> _WHAT YOU SHOULD DO_
Scan the entries for lines with the word "case", then copy those lines.

> _DATA_

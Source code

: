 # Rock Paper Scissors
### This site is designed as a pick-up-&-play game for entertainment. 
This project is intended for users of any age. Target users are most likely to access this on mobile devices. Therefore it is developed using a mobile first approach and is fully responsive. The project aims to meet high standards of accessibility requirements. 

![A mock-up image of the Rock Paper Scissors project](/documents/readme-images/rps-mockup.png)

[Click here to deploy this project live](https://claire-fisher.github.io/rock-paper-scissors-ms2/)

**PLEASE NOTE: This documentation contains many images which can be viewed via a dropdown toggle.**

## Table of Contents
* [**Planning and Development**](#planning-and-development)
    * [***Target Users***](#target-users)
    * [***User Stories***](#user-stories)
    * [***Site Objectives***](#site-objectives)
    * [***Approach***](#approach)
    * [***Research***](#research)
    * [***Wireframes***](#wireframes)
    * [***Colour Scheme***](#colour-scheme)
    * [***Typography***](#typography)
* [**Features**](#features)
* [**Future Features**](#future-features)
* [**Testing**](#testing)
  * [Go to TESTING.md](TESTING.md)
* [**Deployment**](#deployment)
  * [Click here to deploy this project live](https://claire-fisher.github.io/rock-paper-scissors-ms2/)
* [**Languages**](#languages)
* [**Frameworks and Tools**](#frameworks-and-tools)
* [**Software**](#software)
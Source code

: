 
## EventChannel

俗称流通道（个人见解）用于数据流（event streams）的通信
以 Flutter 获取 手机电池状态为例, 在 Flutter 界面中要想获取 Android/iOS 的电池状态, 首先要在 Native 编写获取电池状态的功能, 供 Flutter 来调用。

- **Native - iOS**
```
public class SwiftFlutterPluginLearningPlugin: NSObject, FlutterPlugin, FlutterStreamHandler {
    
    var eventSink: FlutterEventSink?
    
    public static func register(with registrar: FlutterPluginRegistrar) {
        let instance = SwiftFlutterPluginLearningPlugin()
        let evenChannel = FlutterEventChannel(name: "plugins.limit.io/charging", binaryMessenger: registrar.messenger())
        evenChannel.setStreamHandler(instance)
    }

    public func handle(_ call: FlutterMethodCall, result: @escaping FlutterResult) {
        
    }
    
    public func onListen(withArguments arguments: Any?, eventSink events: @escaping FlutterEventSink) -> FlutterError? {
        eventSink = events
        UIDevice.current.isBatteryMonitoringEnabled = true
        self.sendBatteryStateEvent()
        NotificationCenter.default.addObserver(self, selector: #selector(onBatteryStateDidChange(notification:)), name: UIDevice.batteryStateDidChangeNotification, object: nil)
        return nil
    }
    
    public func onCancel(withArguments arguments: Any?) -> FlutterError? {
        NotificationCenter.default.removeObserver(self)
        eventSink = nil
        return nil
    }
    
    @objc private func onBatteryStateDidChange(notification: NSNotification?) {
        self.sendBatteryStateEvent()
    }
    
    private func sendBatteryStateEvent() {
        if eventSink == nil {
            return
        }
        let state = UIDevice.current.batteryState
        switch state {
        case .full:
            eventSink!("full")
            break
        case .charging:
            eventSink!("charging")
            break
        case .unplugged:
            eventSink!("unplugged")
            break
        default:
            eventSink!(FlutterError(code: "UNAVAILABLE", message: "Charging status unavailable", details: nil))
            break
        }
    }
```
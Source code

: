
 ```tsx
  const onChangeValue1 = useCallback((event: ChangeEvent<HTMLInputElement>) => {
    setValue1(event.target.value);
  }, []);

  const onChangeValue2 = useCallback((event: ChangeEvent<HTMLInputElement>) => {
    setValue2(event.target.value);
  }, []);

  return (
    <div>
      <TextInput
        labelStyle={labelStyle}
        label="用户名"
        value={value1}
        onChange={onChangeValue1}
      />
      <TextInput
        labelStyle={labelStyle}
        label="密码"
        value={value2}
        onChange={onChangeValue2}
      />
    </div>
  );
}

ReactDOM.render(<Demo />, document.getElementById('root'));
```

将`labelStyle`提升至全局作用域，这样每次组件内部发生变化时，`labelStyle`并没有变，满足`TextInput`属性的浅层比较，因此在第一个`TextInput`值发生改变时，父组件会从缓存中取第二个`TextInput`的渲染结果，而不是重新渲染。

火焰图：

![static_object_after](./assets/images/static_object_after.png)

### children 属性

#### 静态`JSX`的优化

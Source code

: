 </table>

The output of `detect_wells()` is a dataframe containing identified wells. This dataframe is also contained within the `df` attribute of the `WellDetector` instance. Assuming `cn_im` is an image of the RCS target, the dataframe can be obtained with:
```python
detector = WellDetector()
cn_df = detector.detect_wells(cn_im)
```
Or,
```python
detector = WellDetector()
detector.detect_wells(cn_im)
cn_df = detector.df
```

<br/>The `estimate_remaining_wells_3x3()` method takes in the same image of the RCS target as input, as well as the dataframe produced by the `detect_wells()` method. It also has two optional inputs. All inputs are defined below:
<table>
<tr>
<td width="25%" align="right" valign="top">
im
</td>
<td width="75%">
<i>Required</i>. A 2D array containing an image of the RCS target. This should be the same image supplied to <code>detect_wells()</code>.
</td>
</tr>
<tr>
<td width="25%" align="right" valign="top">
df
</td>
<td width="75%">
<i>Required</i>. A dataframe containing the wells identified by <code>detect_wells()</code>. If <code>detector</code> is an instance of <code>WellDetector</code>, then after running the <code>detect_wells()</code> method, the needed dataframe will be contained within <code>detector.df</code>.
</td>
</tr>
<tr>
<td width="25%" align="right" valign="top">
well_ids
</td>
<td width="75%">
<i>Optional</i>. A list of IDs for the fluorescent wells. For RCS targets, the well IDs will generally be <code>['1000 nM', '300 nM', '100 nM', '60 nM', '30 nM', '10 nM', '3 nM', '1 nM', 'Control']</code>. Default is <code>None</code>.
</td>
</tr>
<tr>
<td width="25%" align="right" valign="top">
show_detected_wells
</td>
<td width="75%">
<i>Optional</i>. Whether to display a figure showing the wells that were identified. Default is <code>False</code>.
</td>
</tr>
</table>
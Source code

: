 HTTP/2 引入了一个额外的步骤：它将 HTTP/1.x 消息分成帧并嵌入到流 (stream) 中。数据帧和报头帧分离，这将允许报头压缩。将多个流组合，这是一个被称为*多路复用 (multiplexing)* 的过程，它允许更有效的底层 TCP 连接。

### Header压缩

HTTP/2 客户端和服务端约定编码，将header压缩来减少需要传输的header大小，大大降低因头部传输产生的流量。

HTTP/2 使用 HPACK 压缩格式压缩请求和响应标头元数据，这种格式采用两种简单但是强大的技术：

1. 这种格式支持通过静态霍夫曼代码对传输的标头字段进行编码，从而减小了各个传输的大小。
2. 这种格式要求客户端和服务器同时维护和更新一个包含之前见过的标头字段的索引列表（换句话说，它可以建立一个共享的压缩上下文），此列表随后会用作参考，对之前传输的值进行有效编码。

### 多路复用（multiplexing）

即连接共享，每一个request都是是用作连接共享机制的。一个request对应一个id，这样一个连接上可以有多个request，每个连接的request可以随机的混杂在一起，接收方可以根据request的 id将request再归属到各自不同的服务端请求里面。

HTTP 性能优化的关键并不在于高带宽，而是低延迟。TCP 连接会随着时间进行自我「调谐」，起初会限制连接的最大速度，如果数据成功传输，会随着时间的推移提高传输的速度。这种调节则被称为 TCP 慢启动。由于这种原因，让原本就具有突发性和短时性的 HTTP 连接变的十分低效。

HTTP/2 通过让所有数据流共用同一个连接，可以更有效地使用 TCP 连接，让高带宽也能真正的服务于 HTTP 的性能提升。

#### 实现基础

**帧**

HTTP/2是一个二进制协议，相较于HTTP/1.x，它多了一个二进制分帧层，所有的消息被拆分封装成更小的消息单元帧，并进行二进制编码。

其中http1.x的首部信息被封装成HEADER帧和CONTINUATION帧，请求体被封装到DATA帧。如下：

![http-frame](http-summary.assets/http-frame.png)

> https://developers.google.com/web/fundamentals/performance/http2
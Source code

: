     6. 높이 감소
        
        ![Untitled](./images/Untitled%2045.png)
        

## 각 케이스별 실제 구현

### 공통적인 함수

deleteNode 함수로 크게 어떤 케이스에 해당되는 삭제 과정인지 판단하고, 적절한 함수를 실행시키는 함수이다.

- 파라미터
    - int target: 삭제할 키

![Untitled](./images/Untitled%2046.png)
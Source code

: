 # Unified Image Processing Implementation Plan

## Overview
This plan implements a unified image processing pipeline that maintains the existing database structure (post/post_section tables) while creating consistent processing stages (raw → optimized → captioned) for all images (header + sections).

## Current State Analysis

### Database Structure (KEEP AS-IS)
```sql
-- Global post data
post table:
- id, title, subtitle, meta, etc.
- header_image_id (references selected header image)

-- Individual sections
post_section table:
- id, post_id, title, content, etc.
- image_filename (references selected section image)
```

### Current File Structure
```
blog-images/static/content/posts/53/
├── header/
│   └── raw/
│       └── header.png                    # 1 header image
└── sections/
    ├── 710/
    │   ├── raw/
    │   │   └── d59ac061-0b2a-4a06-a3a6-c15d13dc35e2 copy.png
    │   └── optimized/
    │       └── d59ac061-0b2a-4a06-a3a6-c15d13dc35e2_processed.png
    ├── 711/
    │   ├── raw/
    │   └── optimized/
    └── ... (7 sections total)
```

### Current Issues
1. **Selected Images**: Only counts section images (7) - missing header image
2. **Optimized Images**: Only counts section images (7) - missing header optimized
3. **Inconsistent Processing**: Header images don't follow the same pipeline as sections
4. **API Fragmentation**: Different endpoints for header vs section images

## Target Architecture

> _REPLY TO THE TASK_
        case .full:
        case .charging:
        case .unplugged:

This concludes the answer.